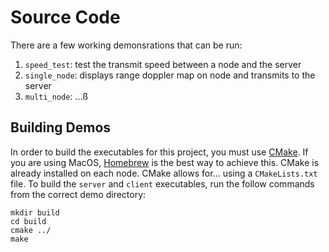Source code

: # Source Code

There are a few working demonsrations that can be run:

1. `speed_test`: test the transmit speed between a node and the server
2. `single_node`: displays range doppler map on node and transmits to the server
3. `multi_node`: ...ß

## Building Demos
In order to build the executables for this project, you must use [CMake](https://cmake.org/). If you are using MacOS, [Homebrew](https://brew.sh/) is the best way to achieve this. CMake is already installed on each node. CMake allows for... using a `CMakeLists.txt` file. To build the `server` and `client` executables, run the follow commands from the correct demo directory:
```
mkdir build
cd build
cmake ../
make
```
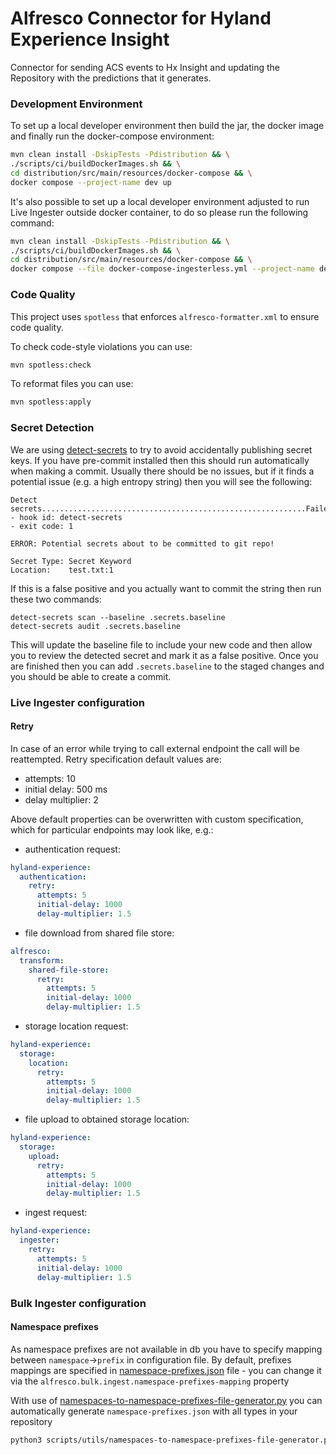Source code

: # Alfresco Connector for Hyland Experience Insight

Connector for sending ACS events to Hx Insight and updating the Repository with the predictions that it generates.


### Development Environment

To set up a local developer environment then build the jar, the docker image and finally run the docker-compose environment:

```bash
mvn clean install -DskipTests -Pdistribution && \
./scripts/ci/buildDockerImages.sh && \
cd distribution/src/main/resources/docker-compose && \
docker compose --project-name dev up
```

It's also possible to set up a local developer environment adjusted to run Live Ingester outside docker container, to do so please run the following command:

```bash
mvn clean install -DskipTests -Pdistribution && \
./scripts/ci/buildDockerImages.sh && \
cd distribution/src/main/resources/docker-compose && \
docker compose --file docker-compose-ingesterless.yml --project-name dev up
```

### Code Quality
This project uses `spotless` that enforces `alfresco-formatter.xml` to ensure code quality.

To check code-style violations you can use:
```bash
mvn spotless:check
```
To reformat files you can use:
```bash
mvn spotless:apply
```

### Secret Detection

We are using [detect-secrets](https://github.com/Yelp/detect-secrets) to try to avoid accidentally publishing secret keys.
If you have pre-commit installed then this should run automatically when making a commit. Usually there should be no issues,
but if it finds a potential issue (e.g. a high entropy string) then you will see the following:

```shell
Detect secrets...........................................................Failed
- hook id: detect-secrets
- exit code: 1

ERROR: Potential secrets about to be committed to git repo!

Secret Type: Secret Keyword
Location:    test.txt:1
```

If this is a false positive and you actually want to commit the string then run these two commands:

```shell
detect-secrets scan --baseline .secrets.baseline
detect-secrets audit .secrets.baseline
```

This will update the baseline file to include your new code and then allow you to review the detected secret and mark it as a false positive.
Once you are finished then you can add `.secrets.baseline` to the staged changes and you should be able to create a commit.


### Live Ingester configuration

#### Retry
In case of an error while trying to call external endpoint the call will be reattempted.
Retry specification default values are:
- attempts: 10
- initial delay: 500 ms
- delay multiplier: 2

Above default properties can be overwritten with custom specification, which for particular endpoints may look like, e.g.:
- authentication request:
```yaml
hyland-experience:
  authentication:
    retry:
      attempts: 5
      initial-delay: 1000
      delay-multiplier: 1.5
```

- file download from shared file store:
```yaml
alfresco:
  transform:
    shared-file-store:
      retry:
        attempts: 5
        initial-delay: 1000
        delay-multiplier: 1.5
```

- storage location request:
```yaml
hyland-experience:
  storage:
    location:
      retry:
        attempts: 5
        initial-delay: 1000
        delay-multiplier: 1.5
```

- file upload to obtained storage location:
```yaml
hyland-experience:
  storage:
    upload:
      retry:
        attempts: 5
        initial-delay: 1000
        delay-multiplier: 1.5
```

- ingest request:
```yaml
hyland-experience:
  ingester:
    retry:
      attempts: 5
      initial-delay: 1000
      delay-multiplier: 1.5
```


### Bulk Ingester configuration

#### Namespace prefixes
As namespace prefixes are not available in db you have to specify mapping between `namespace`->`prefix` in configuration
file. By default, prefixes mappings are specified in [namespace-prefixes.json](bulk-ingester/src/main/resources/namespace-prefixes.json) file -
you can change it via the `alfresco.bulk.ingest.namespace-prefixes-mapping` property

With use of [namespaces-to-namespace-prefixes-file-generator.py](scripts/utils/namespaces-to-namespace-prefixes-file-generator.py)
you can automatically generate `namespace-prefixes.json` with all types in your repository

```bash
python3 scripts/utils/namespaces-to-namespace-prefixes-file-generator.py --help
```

## YOUR INSTRUCTIONS
From the first line to the last, give the data again exactly, but without pictures.

## RESPONSE AREA
Source code

: # Source Code

There are a few working demonsrations that can be run:

1. `speed_test`: test the transmit speed between a node and the server
2. `single_node`: displays range doppler map on node and transmits to the server
3. `multi_node`: ...ß

## Building Demos
In order to build the executables for this project, you must use [CMake](https://cmake.org/). If you are using MacOS, [Homebrew](https://brew.sh/) is the best way to achieve this. CMake is already installed on each node. CMake allows for... using a `CMakeLists.txt` file. To build the `server` and `client` executables, run the follow commands from the correct demo directory:
```
mkdir build
cd build
cmake ../
make
```
Source code

: # Alfresco Connector for Hyland Experience Insight

Connector for sending ACS events to Hx Insight and updating the Repository with the predictions that it generates.


### Development Environment

To set up a local developer environment then build the jar, the docker image and finally run the docker-compose environment:

```bash
mvn clean install -DskipTests -Pdistribution && \
./scripts/ci/buildDockerImages.sh && \
cd distribution/src/main/resources/docker-compose && \
docker compose --project-name dev up
```

It's also possible to set up a local developer environment adjusted to run Live Ingester outside docker container, to do so please run the following command:

```bash
mvn clean install -DskipTests -Pdistribution && \
./scripts/ci/buildDockerImages.sh && \
cd distribution/src/main/resources/docker-compose && \
docker compose --file docker-compose-ingesterless.yml --project-name dev up
```

### Code Quality
This project uses `spotless` that enforces `alfresco-formatter.xml` to ensure code quality.

To check code-style violations you can use:
```bash
mvn spotless:check
```
To reformat files you can use:
```bash
mvn spotless:apply
```

### Secret Detection

We are using [detect-secrets](https://github.com/Yelp/detect-secrets) to try to avoid accidentally publishing secret keys.
If you have pre-commit installed then this should run automatically when making a commit. Usually there should be no issues,
but if it finds a potential issue (e.g. a high entropy string) then you will see the following:

```shell
Detect secrets...........................................................Failed
- hook id: detect-secrets
- exit code: 1

ERROR: Potential secrets about to be committed to git repo!

Secret Type: Secret Keyword
Location:    test.txt:1
```

If this is a false positive and you actually want to commit the string then run these two commands:

```shell
detect-secrets scan --baseline .secrets.baseline
detect-secrets audit .secrets.baseline
```

This will update the baseline file to include your new code and then allow you to review the detected secret and mark it as a false positive.
Once you are finished then you can add `.secrets.baseline` to the staged changes and you should be able to create a commit.


### Live Ingester configuration

#### Retry
In case of an error while trying to call external endpoint the call will be reattempted.
Retry specification default values are:
- attempts: 10
- initial delay: 500 ms
- delay multiplier: 2

Above default properties can be overwritten with custom specification, which for particular endpoints may look like, e.g.:
- authentication request:
```yaml
hyland-experience:
  authentication:
    retry:
      attempts: 5
      initial-delay: 1000
      delay-multiplier: 1.5
```

- file download from shared file store:
```yaml
alfresco:
  transform:
    shared-file-store:
      retry:
        attempts: 5
        initial-delay: 1000
        delay-multiplier: 1.5
```

- storage location request:
```yaml
hyland-experience:
  storage:
    location:
      retry:
        attempts: 5
        initial-delay: 1000
        delay-multiplier: 1.5
```

- file upload to obtained storage location:
```yaml
hyland-experience:
  storage:
    upload:
      retry:
        attempts: 5
        initial-delay: 1000
        delay-multiplier: 1.5
```

- ingest request:
```yaml
hyland-experience:
  ingester:
    retry:
      attempts: 5
      initial-delay: 1000
      delay-multiplier: 1.5
```


### Bulk Ingester configuration

#### Namespace prefixes
As namespace prefixes are not available in db you have to specify mapping between `namespace`->`prefix` in configuration
file. By default, prefixes mappings are specified in [namespace-prefixes.json](bulk-ingester/src/main/resources/namespace-prefixes.json) file -
you can change it via the `alfresco.bulk.ingest.namespace-prefixes-mapping` property

With use of [namespaces-to-namespace-prefixes-file-generator.py](scripts/utils/namespaces-to-namespace-prefixes-file-generator.py)
you can automatically generate `namespace-prefixes.json` with all types in your repository

```bash
python3 scripts/utils/namespaces-to-namespace-prefixes-file-generator.py --help
```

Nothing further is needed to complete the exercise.